La Nueva Evangelización 

Autora: Rebeca Reynaud

 

 

 

 

En una conferencia a catequistas , el Cardenal Ratzinger, sintetizando, decía: Evangelizar es enseñar el arte de vivir (...) La pobreza más profunda es la incapacidad de alegría, el tedio de la vida considerada absurda y contradictoria. Esta pobreza se halla hoy muy extendida, con formas muy diversas, tanto en las sociedades materialmente ricas como en los países pobres. La incapacidad de alegría supone y produce la incapacidad de amar, produce la envidia, la avaricia..., todos los vicios que arruinan la vida de las personas y el mundo. Por eso, hace falta una nueva evangelización. Si se desconoce el arte de vivir, todo lo demás ya no funciona. Pero este arte no es objeto de la ciencia: sólo lo puede comunicar quien tiene la vida, el que es el Evangelio en persona.


No se trata de contentarse con que el grano de mostaza haya crecido, sino de 
actuar valientemente, con la humildad del granito, dejando que Dios decida 
cuándo y cómo crecerá (cf. Mc 4, 28-29).

Al pueblo de Israel Dios le dijo en el Antiguo Testamento: “No por ser grande te elegí; al contrario, eres el más pequeño de los pueblos; te elegí porque te amo”.
La nueva evangelización debe actuar como el grano de mostaza. Un antiguo 
proverbio reza: “Éxito no es un nombre de Dios”.

Método: Hay que encontrar el método adecuado; ciertamente, debemos usar de 
modo razonable los métodos modernos para lograr que se nos escuche; o, mejor, para hacer accesible y comprensible la voz del Señor. No buscamos que se nos escuche a nosotros. Esta renuncia al propio yo, ofreciéndolo a Cristo para la salvación de los hombres, es la condición fundamental del verdadero 
compromiso en favor del Evangelio. Evangelizar no es tanto una forma de hablar, es más bien una forma de vivir: vivir escuchando y ser portavoz del Padre.
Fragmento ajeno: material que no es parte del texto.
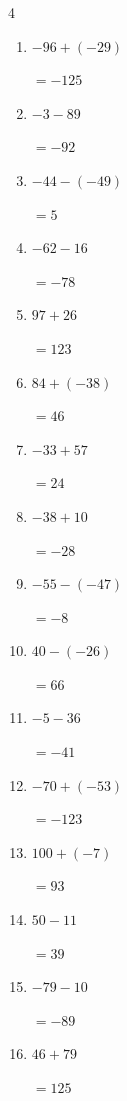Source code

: \begin{multicols}{4}
\begin{enumerate}
        $=153$

  \item $-96+(-29)$

        $=-125$

  \item $-3-89$

        $=-92$

  \item $-44-(-49)$

        $=5$

  \item $-62-16$

        $=-78$

  \item $97+26$

        $=123$

  \item $84+(-38)$

        $=46$

  \item $-33+57$

        $=24$

  \item $-38+10$

        $=-28$

  \item $-55-(-47)$

        $=-8$

  \item $40-(-26)$

        $=66$

  \item $-5-36$

        $=-41$

  \item $-70+(-53)$

        $=-123$

  \item $100+(-7)$

        $=93$

\columnbreak %

\resetques

  \item $50-11$

        $=39$

  \item $-79-10$

        $=-89$

  \item $46+79$

        $=125$


\end{enumerate}
\end{multicols}
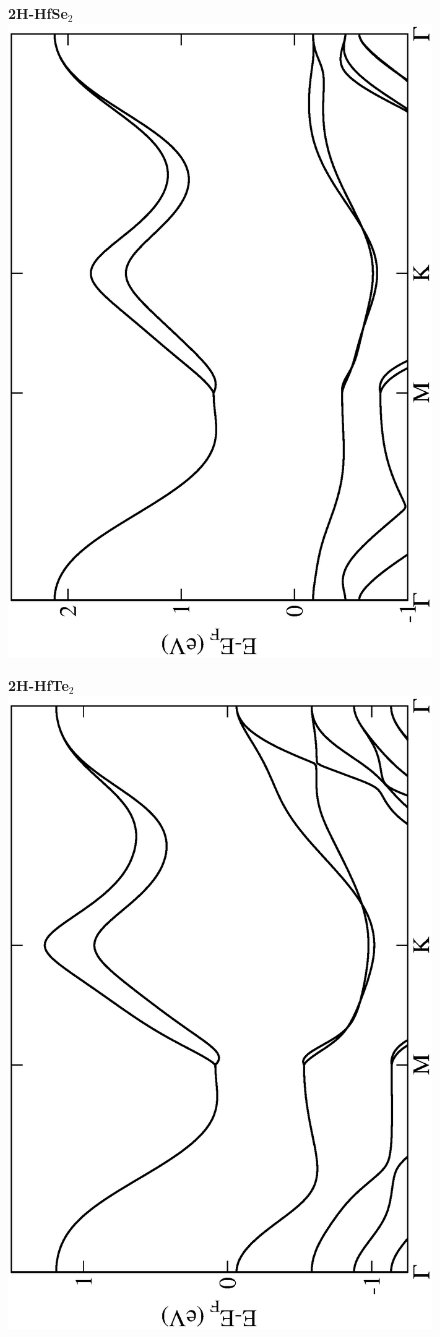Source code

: \begin{figure}[htbp]
\centering
{\bfseries \sffamily 2H-HfSe$_{2}$}\\
\includegraphics[width=0.45\linewidth, angle=-90, trim={2.9cm, 0cm, 2cm, 0cm}, clip]{img/SI_figs/BS/2H-HfSe2.eps}
\end{figure}

\begin{figure}[htbp]
\centering
{\bfseries \sffamily 2H-HfTe$_{2}$}\\
\includegraphics[width=0.45\linewidth, angle=-90, trim={2.9cm, 0cm, 2cm, 0cm}, clip]{img/SI_figs/BS/2H-HfTe2.eps}
\end{figure}

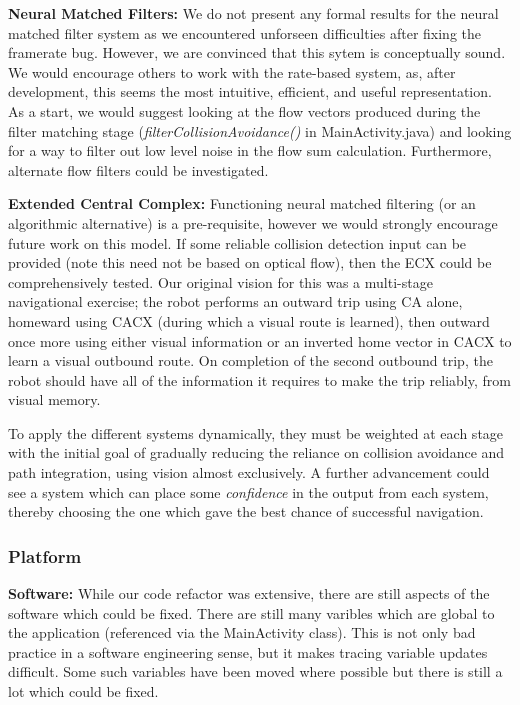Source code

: \documentclass[a4paper,11pt,twoside,openright]{article}
\begin{document}
\textbf{Neural Matched Filters:} We do not present any formal results
for the neural matched filter system as we encountered unforseen
difficulties after fixing the framerate bug. However, we are convinced
that this sytem is conceptually sound. We would encourage others to
work with the rate-based system, as, after development, this seems the
most intuitive, efficient, and useful representation. As a start, we
would suggest looking at the flow vectors produced during the filter
matching stage (\textit{filterCollisionAvoidance()} in
MainActivity.java) and looking for a way to filter out low level
noise in the flow sum calculation. Furthermore, alternate flow filters
could be investigated.
\newline\par

\textbf{Extended Central Complex:} Functioning neural matched
filtering (or an algorithmic alternative) is a pre-requisite, however
we would strongly encourage future work on this model. If some
reliable collision detection input can be provided (note this need not
be based on optical flow), then the ECX could be comprehensively
tested. Our original vision for this was a multi-stage navigational
exercise; the robot performs an outward trip using CA alone, homeward
using CACX (during which a visual route is learned), then outward once
more using either visual information or an inverted home vector in
CACX to learn a visual outbound route. On completion of the second
outbound trip, the robot should have all of the information it
requires to make the trip reliably, from visual memory. \newline\par

To apply the different systems dynamically, they must be weighted at
each stage with the initial goal of gradually reducing the reliance on
collision avoidance and path integration, using vision almost
exclusively. A further advancement could see a system which can place
some \textit{confidence} in the output from each system, thereby
choosing the one which gave the best chance of successful navigation.
\newline\par

\subsubsection{Platform}\label{sec:disc:platform}
\textbf{Software:} While our code refactor was extensive, there are
still aspects of the software which could be fixed. There are still
many varibles which are global to the application (referenced via the
MainActivity class). This is not only bad practice in a software
engineering sense, but it makes tracing variable updates
difficult. Some such variables have been moved where possible but
there is still a lot which could be fixed.\newline\par
\end{document}
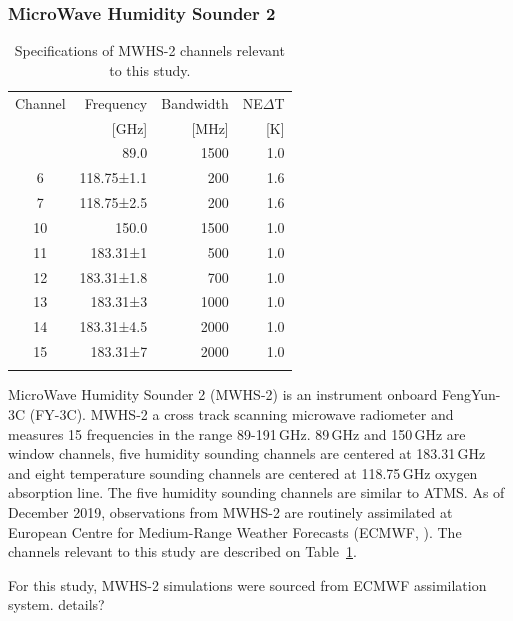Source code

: \documentclass[amt, manuscript]{copernicus}
\newcommand{\todo}[1]{{\color{red} #1}}
\begin{document}
\subsubsection{ MicroWave Humidity Sounder 2}
%
\begin{table}[t]
	\caption{Specifications of MWHS-2 channels relevant to this study.}
	\label{tab:specifications_MWHS2}	
	\begin{tabular}{crrr}
		\tophline
		Channel & Frequency 	& Bandwidth & NE$\Delta$T \\
		& [GHz]			& [MHz]		& [K]		\\
		\middlehline
		1	&	89.0   		  & 1500			&	1.0	\\
		6	&	118.75±1.1    & \phantom{0}200 	&	1.6\\
		7	&	118.75±2.5    & \phantom{0}200 	&	1.6\\
		10	&	150.0         & 1500 			&	1.0 \\
		11	&	183.31±1      & \phantom{0}500  &	1.0 \\
		12  & 	183.31±1.8    & \phantom{0}700 	&   1.0\\
		13  & 	183.31±3      & 1000    		&	1.0	\\
		14  & 	183.31±4.5    & 2000    		&	1.0\\
		15  & 	183.31±7      & 2000  			&	1.0  \\
		\bottomhline
	\end{tabular}
	\belowtable{} %
\end{table}
MicroWave Humidity Sounder 2 (MWHS-2) is an instrument onboard FengYun-3C (FY-3C). MWHS-2 a cross track scanning microwave radiometer and measures 15 frequencies in the range 89-191\,GHz. 89\,GHz and 150\,GHz are window channels, five humidity sounding channels are centered at 183.31\,GHz and eight temperature sounding channels are centered at 118.75\,GHz oxygen absorption line. The five humidity sounding channels are similar to ATMS. As of December 2019, observations from MWHS-2 are routinely assimilated at European Centre for Medium-Range Weather Forecasts (ECMWF, \citet{duncan2020MWHS}). The channels relevant to this study are described on Table~\ref{tab:specifications_MWHS2}. 

For this study, MWHS-2 simulations were sourced from ECMWF assimilation system. \todo{details?}
\end{document}
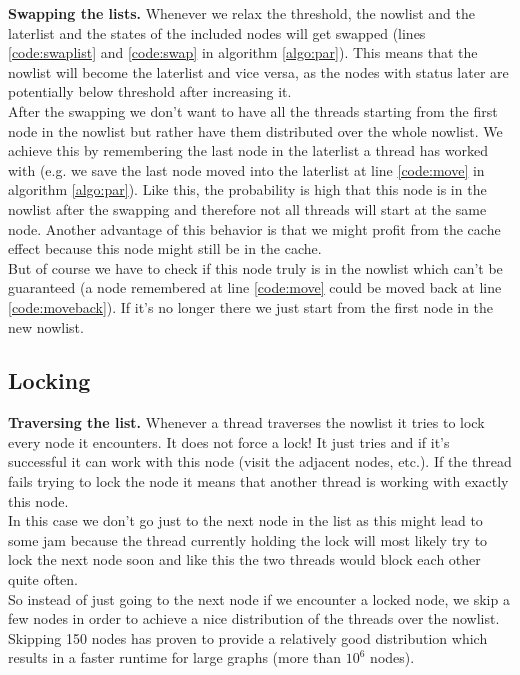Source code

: \documentclass[letterpaper]{article}
\newcommand{\mypar}[1]{{\bf #1.}}
\begin{document}
\mypar{Swapping the lists}
Whenever we relax the threshold, the nowlist and the laterlist and the states of the included nodes will get swapped (lines \ref{code:swaplist} and \ref{code:swap} in algorithm \ref{algo:par}). This means that the nowlist will become the laterlist and vice versa, as the nodes with status later are potentially below threshold after increasing it.\\
After the swapping we don't want to have all the threads starting from the first node in the nowlist but rather have them distributed over the whole nowlist. We achieve this by remembering the last node in the laterlist a thread has worked with (e.g. we save the last node moved into the laterlist at line \ref{code:move} in algorithm \ref{algo:par}). Like this, the probability is high that this node is in the nowlist after the swapping and therefore not all threads will start at the same node. Another advantage of this behavior is that we might profit from the cache effect because this node might still be in the cache.\\
But of course we have to check if this node truly is in the nowlist which can't be guaranteed (a node remembered at line \ref{code:move} could be moved back at line \ref{code:moveback}). If it's no longer there we just start from the first node in the new nowlist.

\subsection{Locking}\label{ssec:lock}

\mypar{Traversing the list}
Whenever a thread traverses the nowlist it tries to lock every node it encounters. It does not force a lock! It just tries and if it's successful it can work with this node (visit the adjacent nodes, etc.). If the thread fails trying to lock the node it means that another thread is working with exactly this node.\\
In this case we don't go just to the next node in the list as this might lead to some jam because the thread currently holding the lock will most likely try to lock the next node soon and like this the two threads would block each other quite often.\\
So instead of just going to the next node if we encounter a locked node, we skip a few nodes in order to achieve a nice distribution of the threads over the nowlist. Skipping 150 nodes has proven to provide a relatively good distribution which results in a faster runtime for large graphs (more than $10^6$ nodes).
\end{document}
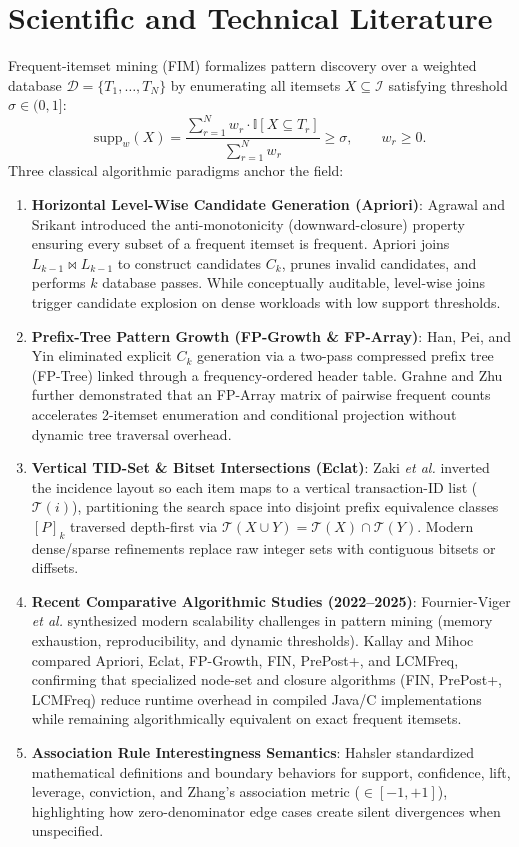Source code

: \section{Scientific and Technical Literature}
Frequent-itemset mining (FIM) formalizes pattern discovery over a weighted database $\mathcal{D} = \{T_1, \dots, T_N\}$ by enumerating all itemsets $X \subseteq \mathcal{I}$ satisfying threshold $\sigma \in (0, 1]$:
\begin{equation}
\mathrm{supp}_w(X) = \frac{\sum_{r=1}^{N} w_r \cdot \mathbb{I}[X \subseteq T_r]}{\sum_{r=1}^{N} w_r} \ge \sigma, \qquad w_r \ge 0.
\end{equation}
Three classical algorithmic paradigms anchor the field:
\begin{enumerate}
  \item \textbf{Horizontal Level-Wise Candidate Generation (Apriori)}: Agrawal and Srikant \cite{agrawal1994} introduced the anti-monotonicity (downward-closure) property ensuring every subset of a frequent itemset is frequent. Apriori joins $L_{k-1} \bowtie L_{k-1}$ to construct candidates $C_k$, prunes invalid candidates, and performs $k$ database passes. While conceptually auditable, level-wise joins trigger candidate explosion on dense workloads with low support thresholds.
  \item \textbf{Prefix-Tree Pattern Growth (FP-Growth \& FP-Array)}: Han, Pei, and Yin \cite{han2000,han2004} eliminated explicit $C_k$ generation via a two-pass compressed prefix tree (FP-Tree) linked through a frequency-ordered header table. Grahne and Zhu \cite{grahne2005} further demonstrated that an FP-Array matrix of pairwise frequent counts accelerates 2-itemset enumeration and conditional projection without dynamic tree traversal overhead.
  \item \textbf{Vertical TID-Set \& Bitset Intersections (Eclat)}: Zaki \emph{et al.} \cite{zaki1997,zaki2000} inverted the incidence layout so each item maps to a vertical transaction-ID list ($\mathcal{T}(i)$), partitioning the search space into disjoint prefix equivalence classes $[P]_k$ traversed depth-first via $\mathcal{T}(X \cup Y) = \mathcal{T}(X) \cap \mathcal{T}(Y)$. Modern dense/sparse refinements replace raw integer sets with contiguous bitsets or diffsets.
  \item \textbf{Recent Comparative Algorithmic Studies (2022--2025)}: Fournier-Viger \emph{et al.} \cite{fournier2022} synthesized modern scalability challenges in pattern mining (memory exhaustion, reproducibility, and dynamic thresholds). Kallay and Mihoc \cite{kallay2025} compared Apriori, Eclat, FP-Growth, FIN, PrePost+, and LCMFreq, confirming that specialized node-set and closure algorithms (FIN, PrePost+, LCMFreq) reduce runtime overhead in compiled Java/C implementations while remaining algorithmically equivalent on exact frequent itemsets.
  \item \textbf{Association Rule Interestingness Semantics}: Hahsler \cite{hahsler} standardized mathematical definitions and boundary behaviors for support, confidence, lift, leverage, conviction, and Zhang's association metric ($\in [-1, +1]$), highlighting how zero-denominator edge cases create silent divergences when unspecified.
\end{enumerate}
Jesús predicaba de día y oraba de noche, esto quiere decir que Jesús debía ganar de Dios a sus discípulos. Nosotros no podemos ganar a los hombres. 
Debemos obtenerlos de Dios para Dios. Todos los métodos son ineficaces si no 
están fundados en la oración. La palabra del anuncio ha de estar impregnada de una intensa vida de oración.

El mismo Señor formuló esta ley de fecundidad en la parábola del grano de trigo que cae en tierra y muere (cf. Jn 12,24). El éxito de la misión de San Pablo dependió de su sufrimiento, de su unión a la pasión de Cristo (Cf. 1 Co 2,1-5; 2 Co 5,7: 11, 10s). En todas las épocas se han cumplido las palabras de Tertuliano: la sangre de los mártires es semilla de nuevos cristianos.

San Agustín interpreta un texto de San Juan donde la profecía del martirio de San Pedro y el mandato de apacentar están íntimamente relacionados; dice: 
“Apacienta mis ovejas, es decir, sufre por mis ovejas” (Sermón 32: PL 2.64). 
Todo parto implica sufrimiento, es sufrimiento, y llegar a ser cristiano es un parto. El proceso de renuncia al propio yo es la forma concreta de dar la propia vida.



Contenidos de la nueva evangelización

Conversión. La palabra griega para decir “convertirse” significa cambiar de mentalidad, poner en tela de juicio el propio modo de vivir y el modo común 
de vivir, dejar entrar a Dios en los criterios de la propia vida, no juzgar ya simplemente según las opiniones corrientes. Por consiguiente, convertirse significa dejar de vivir como viven todos, dejar de sentirse justificados en actos dudosos, ambiguos, malos, por el hecho de que los demás hacen lo mismo; comenzar a ver la propia vida con los ojos de Dios; por tanto, tratar de hacer el bien, aunque sea incómodo; no estar pendientes del juicio de la mayoría, sino del juicio de Dios. En otras palabras, buscar un nuevo estilo de vida, una vida nueva.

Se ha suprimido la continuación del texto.